### Exercise directions
Where in the data below does the word "static" appear? Copy each line that holds it.

### Data for analysis
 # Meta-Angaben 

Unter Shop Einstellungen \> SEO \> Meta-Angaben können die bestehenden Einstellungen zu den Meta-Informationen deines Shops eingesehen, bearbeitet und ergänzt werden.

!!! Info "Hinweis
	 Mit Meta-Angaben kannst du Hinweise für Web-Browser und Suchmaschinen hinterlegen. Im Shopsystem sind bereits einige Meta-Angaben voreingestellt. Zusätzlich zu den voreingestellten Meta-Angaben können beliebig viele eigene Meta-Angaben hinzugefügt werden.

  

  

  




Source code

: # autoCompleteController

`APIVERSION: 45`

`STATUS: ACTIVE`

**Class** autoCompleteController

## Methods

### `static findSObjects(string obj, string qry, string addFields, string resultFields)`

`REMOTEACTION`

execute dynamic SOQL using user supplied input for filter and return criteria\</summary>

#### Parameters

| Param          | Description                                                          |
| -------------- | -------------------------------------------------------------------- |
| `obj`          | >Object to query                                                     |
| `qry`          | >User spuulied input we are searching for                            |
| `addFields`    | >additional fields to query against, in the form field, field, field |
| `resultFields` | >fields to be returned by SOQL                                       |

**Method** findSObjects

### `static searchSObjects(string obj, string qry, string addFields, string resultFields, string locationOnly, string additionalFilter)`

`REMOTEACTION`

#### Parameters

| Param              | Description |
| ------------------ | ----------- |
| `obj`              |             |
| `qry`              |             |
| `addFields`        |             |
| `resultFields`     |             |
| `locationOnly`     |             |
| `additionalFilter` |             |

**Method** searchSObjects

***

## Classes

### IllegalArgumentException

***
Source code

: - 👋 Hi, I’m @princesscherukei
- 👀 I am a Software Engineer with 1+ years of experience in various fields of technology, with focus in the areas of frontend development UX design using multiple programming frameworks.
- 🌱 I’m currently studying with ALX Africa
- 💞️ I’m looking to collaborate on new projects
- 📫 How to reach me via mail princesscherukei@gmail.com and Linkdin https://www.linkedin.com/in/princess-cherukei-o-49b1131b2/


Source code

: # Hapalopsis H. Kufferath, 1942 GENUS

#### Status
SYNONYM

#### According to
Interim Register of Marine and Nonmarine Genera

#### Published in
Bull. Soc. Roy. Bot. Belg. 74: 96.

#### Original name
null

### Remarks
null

### Response to this exercise
### `static findSObjects(string obj, string qry, string addFields, string resultFields)`
### `static searchSObjects(string obj, string qry, string addFields, string resultFields, string locationOnly, string additionalFilter)`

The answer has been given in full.